Saved data entries:
.....
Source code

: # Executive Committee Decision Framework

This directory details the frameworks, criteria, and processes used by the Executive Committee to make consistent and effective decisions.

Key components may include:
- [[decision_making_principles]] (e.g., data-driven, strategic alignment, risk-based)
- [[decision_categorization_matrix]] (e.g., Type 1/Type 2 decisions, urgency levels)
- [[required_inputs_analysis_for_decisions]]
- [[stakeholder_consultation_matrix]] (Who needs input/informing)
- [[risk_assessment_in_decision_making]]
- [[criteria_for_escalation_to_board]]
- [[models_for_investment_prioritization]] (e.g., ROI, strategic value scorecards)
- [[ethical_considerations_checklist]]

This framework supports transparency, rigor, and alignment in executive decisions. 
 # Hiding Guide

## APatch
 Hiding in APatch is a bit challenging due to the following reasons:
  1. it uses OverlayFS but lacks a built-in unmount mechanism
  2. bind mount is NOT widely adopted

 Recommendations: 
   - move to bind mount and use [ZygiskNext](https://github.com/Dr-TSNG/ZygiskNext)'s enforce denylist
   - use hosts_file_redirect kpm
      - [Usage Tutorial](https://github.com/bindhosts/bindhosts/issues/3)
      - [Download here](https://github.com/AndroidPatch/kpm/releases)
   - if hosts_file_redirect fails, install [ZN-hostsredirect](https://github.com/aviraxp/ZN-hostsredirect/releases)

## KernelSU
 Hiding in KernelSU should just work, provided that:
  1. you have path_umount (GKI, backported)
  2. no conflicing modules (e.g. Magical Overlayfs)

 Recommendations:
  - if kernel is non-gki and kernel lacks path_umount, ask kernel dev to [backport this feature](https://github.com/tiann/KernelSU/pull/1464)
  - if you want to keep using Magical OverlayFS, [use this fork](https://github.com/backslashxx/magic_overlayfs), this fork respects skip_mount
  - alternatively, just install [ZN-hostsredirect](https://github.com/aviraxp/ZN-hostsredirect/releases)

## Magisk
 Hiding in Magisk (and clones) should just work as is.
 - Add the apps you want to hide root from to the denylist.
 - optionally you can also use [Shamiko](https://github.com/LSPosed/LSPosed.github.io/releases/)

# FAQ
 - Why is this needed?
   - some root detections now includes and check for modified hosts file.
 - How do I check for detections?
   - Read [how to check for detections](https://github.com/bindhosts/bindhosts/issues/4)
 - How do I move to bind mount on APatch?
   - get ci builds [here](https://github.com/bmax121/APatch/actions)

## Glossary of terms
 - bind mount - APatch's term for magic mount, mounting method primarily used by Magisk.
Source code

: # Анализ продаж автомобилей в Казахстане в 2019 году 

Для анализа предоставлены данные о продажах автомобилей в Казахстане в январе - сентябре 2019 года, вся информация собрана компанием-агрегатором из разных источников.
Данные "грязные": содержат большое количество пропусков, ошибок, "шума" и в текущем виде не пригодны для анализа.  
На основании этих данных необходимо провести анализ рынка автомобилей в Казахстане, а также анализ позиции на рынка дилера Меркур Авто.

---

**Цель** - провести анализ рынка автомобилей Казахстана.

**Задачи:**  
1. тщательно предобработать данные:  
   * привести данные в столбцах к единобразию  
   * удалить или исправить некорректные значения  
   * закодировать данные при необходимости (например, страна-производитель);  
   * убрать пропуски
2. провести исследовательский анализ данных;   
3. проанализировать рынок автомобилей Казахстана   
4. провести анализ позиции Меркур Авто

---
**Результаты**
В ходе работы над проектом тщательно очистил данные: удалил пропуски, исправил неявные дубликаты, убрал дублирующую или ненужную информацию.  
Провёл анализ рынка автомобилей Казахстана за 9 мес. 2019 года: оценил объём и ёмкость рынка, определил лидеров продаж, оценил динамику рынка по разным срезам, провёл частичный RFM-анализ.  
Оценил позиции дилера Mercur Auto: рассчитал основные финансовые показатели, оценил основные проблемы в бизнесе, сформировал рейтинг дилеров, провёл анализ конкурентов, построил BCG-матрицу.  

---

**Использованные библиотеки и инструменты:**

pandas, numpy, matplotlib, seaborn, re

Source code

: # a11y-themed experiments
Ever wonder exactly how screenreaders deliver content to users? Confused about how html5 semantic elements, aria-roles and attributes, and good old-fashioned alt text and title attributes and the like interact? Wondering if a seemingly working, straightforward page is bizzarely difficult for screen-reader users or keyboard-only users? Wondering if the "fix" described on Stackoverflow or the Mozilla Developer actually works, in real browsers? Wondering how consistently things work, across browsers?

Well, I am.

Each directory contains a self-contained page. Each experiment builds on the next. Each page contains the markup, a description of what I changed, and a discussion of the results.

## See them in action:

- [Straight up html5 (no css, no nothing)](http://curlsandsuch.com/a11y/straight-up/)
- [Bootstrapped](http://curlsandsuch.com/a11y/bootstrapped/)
.....
# Task
All of the entries above should be written out again exactly.

# Answer below
Source code

: # Executive Committee Decision Framework

This directory details the frameworks, criteria, and processes used by the Executive Committee to make consistent and effective decisions.

Key components may include:
- [[decision_making_principles]] (e.g., data-driven, strategic alignment, risk-based)
- [[decision_categorization_matrix]] (e.g., Type 1/Type 2 decisions, urgency levels)
- [[required_inputs_analysis_for_decisions]]
- [[stakeholder_consultation_matrix]] (Who needs input/informing)
- [[risk_assessment_in_decision_making]]
- [[criteria_for_escalation_to_board]]
- [[models_for_investment_prioritization]] (e.g., ROI, strategic value scorecards)
- [[ethical_considerations_checklist]]

This framework supports transparency, rigor, and alignment in executive decisions. 
 # Hiding Guide

## APatch
 Hiding in APatch is a bit challenging due to the following reasons:
  1. it uses OverlayFS but lacks a built-in unmount mechanism
  2. bind mount is NOT widely adopted

 Recommendations: 
   - move to bind mount and use [ZygiskNext](https://github.com/Dr-TSNG/ZygiskNext)'s enforce denylist
   - use hosts_file_redirect kpm
      - [Usage Tutorial](https://github.com/bindhosts/bindhosts/issues/3)
      - [Download here](https://github.com/AndroidPatch/kpm/releases)
   - if hosts_file_redirect fails, install [ZN-hostsredirect](https://github.com/aviraxp/ZN-hostsredirect/releases)

## KernelSU
 Hiding in KernelSU should just work, provided that:
  1. you have path_umount (GKI, backported)
  2. no conflicing modules (e.g. Magical Overlayfs)

 Recommendations:
  - if kernel is non-gki and kernel lacks path_umount, ask kernel dev to [backport this feature](https://github.com/tiann/KernelSU/pull/1464)
  - if you want to keep using Magical OverlayFS, [use this fork](https://github.com/backslashxx/magic_overlayfs), this fork respects skip_mount
  - alternatively, just install [ZN-hostsredirect](https://github.com/aviraxp/ZN-hostsredirect/releases)

## Magisk
 Hiding in Magisk (and clones) should just work as is.
 - Add the apps you want to hide root from to the denylist.
 - optionally you can also use [Shamiko](https://github.com/LSPosed/LSPosed.github.io/releases/)

# FAQ
 - Why is this needed?
   - some root detections now includes and check for modified hosts file.
 - How do I check for detections?
   - Read [how to check for detections](https://github.com/bindhosts/bindhosts/issues/4)
 - How do I move to bind mount on APatch?
   - get ci builds [here](https://github.com/bmax121/APatch/actions)

## Glossary of terms
 - bind mount - APatch's term for magic mount, mounting method primarily used by Magisk.
Source code

: # Анализ продаж автомобилей в Казахстане в 2019 году 

Для анализа предоставлены данные о продажах автомобилей в Казахстане в январе - сентябре 2019 года, вся информация собрана компанием-агрегатором из разных источников.
Данные "грязные": содержат большое количество пропусков, ошибок, "шума" и в текущем виде не пригодны для анализа.  
На основании этих данных необходимо провести анализ рынка автомобилей в Казахстане, а также анализ позиции на рынка дилера Меркур Авто.

---

**Цель** - провести анализ рынка автомобилей Казахстана.

**Задачи:**  
1. тщательно предобработать данные:  
   * привести данные в столбцах к единобразию  
   * удалить или исправить некорректные значения  
   * закодировать данные при необходимости (например, страна-производитель);  
   * убрать пропуски
2. провести исследовательский анализ данных;   
3. проанализировать рынок автомобилей Казахстана   
4. провести анализ позиции Меркур Авто

---
**Результаты**
В ходе работы над проектом тщательно очистил данные: удалил пропуски, исправил неявные дубликаты, убрал дублирующую или ненужную информацию.  
Провёл анализ рынка автомобилей Казахстана за 9 мес. 2019 года: оценил объём и ёмкость рынка, определил лидеров продаж, оценил динамику рынка по разным срезам, провёл частичный RFM-анализ.  
Оценил позиции дилера Mercur Auto: рассчитал основные финансовые показатели, оценил основные проблемы в бизнесе, сформировал рейтинг дилеров, провёл анализ конкурентов, построил BCG-матрицу.  

---

**Использованные библиотеки и инструменты:**

pandas, numpy, matplotlib, seaborn, re

Source code

: # a11y-themed experiments
Ever wonder exactly how screenreaders deliver content to users? Confused about how html5 semantic elements, aria-roles and attributes, and good old-fashioned alt text and title attributes and the like interact? Wondering if a seemingly working, straightforward page is bizzarely difficult for screen-reader users or keyboard-only users? Wondering if the "fix" described on Stackoverflow or the Mozilla Developer actually works, in real browsers? Wondering how consistently things work, across browsers?

Well, I am.

Each directory contains a self-contained page. Each experiment builds on the next. Each page contains the markup, a description of what I changed, and a discussion of the results.

## See them in action:

- [Straight up html5 (no css, no nothing)](http://curlsandsuch.com/a11y/straight-up/)
- [Bootstrapped](http://curlsandsuch.com/a11y/bootstrapped/)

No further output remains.